En la noche, escapé del coctel y llegué al aeropuerto antes de la hora acordada. Me había cambiado por lo menos tres veces y estaba casi tan nervioso como en la plenaria por el encuentro con mi amante virtual. Los altavoces del aeropuerto finalmente anunciaron la llegada del vuelo de United Airlines procedente de Chicago…


ENTRE EL CIELO Y EL SUELO – CAPÍTULO 6

Decenas de pasajeros bajaron de aquel avión. Calculé que debía traer entre cien y doscientos. Pasaban y pasaban junto a mí y mi angustia aumentaba. Escruté hasta los últimos pasajeros que salieron y no había llegado. Confirmé una y otra vez la información que me había dado en la última llamada. Los datos coincidían pero mi amante virtual nunca llegó. Sentí una profunda sensación de vacío. Me invadió un sentimiento de frustración total. Por qué me había hecho eso? Qué había hecho yo para merecer semejante desplante? “Te lo dije, tonto. No podés confiar en romances virtuales! La gente miente de frente, mucho más en un computador!”, me repetí una y otra vez aquel análisis racional que me habría salvado antes de hacer semejante papelón. Quería llorar pero no podía hacerlo. Tenía tanta rabia y no podía expresarla! Me sentí tan solo en aquel aeropuerto lleno de gente. Pero no podía derrumbarme en público. No en aquel momento. Si había sobrevivido la tensión de la conferencia, tenía que sobrevivir aquello. De buenas en el juego, de malas en el amor. Aquella frase tan trillada se me volvía de pronto tan veraz. Esa misma tarde había tocado el cielo. Ahora tocaba el suelo y con un golpe tan estruendoso. Y mientras lo pensaba, empezó a retumbar en mi mente aquella canción del supergrupo español Alaska y Dinarama que todavía se escuchaba en algunas emisoras colombianas:

No es el final

Cuando quieras encontrarme no estaré
Haces siempre lo que quieres y ya ves
Tantos recuerdos duelen más
Que hay que olvidar
Pero óyeme bien
Llorar por ti no es el final
Y estar solo por ahora
No está mal
¿Pero a quién voy a engañar?
Ya el amor no me interesa
Sólo te aleja
Lo que digo y lo que pienso no es igual
Porque todos mis amores salen mal
Y estar solo por ahora
No está mal
¿Pero a quién voy a engañar?
Ya el amor no me interesa
Sólo te aleja

El aeropuerto empezó a quedar solo nuevamente.

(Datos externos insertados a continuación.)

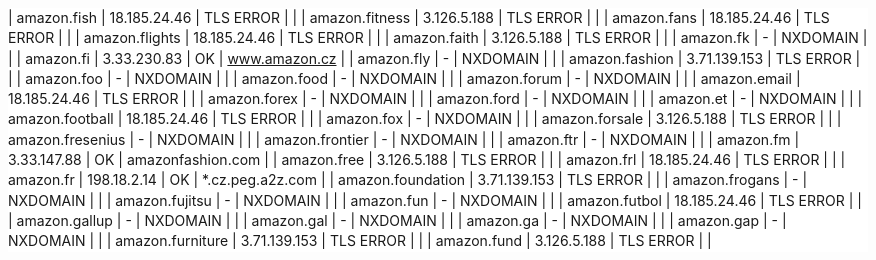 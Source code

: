 | amazon.fish                    | 18.185.24.46    | TLS ERROR  |                                |
| amazon.fitness                 | 3.126.5.188     | TLS ERROR  |                                |
| amazon.fans                    | 18.185.24.46    | TLS ERROR  |                                |
| amazon.flights                 | 18.185.24.46    | TLS ERROR  |                                |
| amazon.faith                   | 3.126.5.188     | TLS ERROR  |                                |
| amazon.fk                      | -               | NXDOMAIN   |                                |
| amazon.fi                      | 3.33.230.83     | OK         | www.amazon.cz                  |
| amazon.fly                     | -               | NXDOMAIN   |                                |
| amazon.fashion                 | 3.71.139.153    | TLS ERROR  |                                |
| amazon.foo                     | -               | NXDOMAIN   |                                |
| amazon.food                    | -               | NXDOMAIN   |                                |
| amazon.forum                   | -               | NXDOMAIN   |                                |
| amazon.email                   | 18.185.24.46    | TLS ERROR  |                                |
| amazon.forex                   | -               | NXDOMAIN   |                                |
| amazon.ford                    | -               | NXDOMAIN   |                                |
| amazon.et                      | -               | NXDOMAIN   |                                |
| amazon.football                | 18.185.24.46    | TLS ERROR  |                                |
| amazon.fox                     | -               | NXDOMAIN   |                                |
| amazon.forsale                 | 3.126.5.188     | TLS ERROR  |                                |
| amazon.fresenius               | -               | NXDOMAIN   |                                |
| amazon.frontier                | -               | NXDOMAIN   |                                |
| amazon.ftr                     | -               | NXDOMAIN   |                                |
| amazon.fm                      | 3.33.147.88     | OK         | amazonfashion.com              |
| amazon.free                    | 3.126.5.188     | TLS ERROR  |                                |
| amazon.frl                     | 18.185.24.46    | TLS ERROR  |                                |
| amazon.fr                      | 198.18.2.14     | OK         | *.cz.peg.a2z.com               |
| amazon.foundation              | 3.71.139.153    | TLS ERROR  |                                |
| amazon.frogans                 | -               | NXDOMAIN   |                                |
| amazon.fujitsu                 | -               | NXDOMAIN   |                                |
| amazon.fun                     | -               | NXDOMAIN   |                                |
| amazon.futbol                  | 18.185.24.46    | TLS ERROR  |                                |
| amazon.gallup                  | -               | NXDOMAIN   |                                |
| amazon.gal                     | -               | NXDOMAIN   |                                |
| amazon.ga                      | -               | NXDOMAIN   |                                |
| amazon.gap                     | -               | NXDOMAIN   |                                |
| amazon.furniture               | 3.71.139.153    | TLS ERROR  |                                |
| amazon.fund                    | 3.126.5.188     | TLS ERROR  |                                |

El próximo vuelo que anunciaban llegaba del Japón y faltaba más de una hora para su arribo. Tomé un taxi y regresé a Seattle para olvidarme de todo aquello. Al volver al hotel, llamé varias veces a mi amante virtual, pero solo encontré su voz en la fría contestadora. Dejé mensajes y esperé una llamada que nunca me devolvió. Creía que por lo menos merecía una explicación. Todavía hoy la espero.

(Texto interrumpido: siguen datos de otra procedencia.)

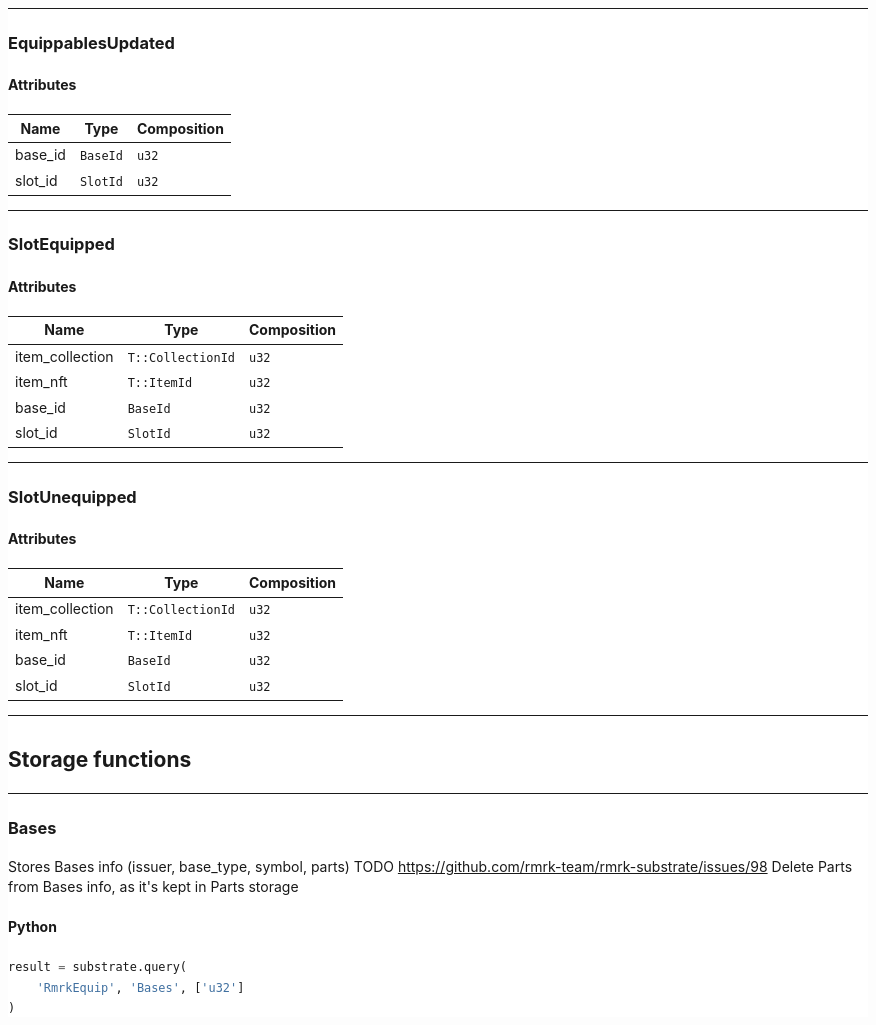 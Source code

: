 ---------
### EquippablesUpdated
#### Attributes
| Name | Type | Composition
| -------- | -------- | -------- |
| base_id | `BaseId` | ```u32```
| slot_id | `SlotId` | ```u32```

---------
### SlotEquipped
#### Attributes
| Name | Type | Composition
| -------- | -------- | -------- |
| item_collection | `T::CollectionId` | ```u32```
| item_nft | `T::ItemId` | ```u32```
| base_id | `BaseId` | ```u32```
| slot_id | `SlotId` | ```u32```

---------
### SlotUnequipped
#### Attributes
| Name | Type | Composition
| -------- | -------- | -------- |
| item_collection | `T::CollectionId` | ```u32```
| item_nft | `T::ItemId` | ```u32```
| base_id | `BaseId` | ```u32```
| slot_id | `SlotId` | ```u32```

---------
## Storage functions

---------
### Bases
 Stores Bases info (issuer, base_type, symbol, parts)
 TODO https://github.com/rmrk-team/rmrk-substrate/issues/98
 Delete Parts from Bases info, as it&#x27;s kept in Parts storage

#### Python
```python
result = substrate.query(
    'RmrkEquip', 'Bases', ['u32']
)
```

El día siguiente, me concentré en mi trabajo y aunque tuve que presentar un taller en el electronic village, que fue bastante duro porque todos los asistentes acudían por la metodología de carrusel, pues era algo práctico. Cada diez o quince minutos tenía una audiencia nueva y era agotador. Pero ya no sentía el cansancio. Tampoco podía sentir stress ni mucho menos angustia. Ya todo me resbalaba. En la noche fui con unos colegas a un restaurante espectacular y a unos bares que decían eran los mejores de la ciudad. La cerveza no ahogaba mi pena, pero por lo menos la espantaba un rato. El último día en Seattle, como el evento acabó temprano, me fui a recorrer el centro y encontré una librería fascinante donde tenían todos los libros de mis autores favoritos. También estuve en el Space Needle, símbolo de la ciudad y considerado su lugar más romántico. Pero no estaba yo para romances ni nada que se le pareciera.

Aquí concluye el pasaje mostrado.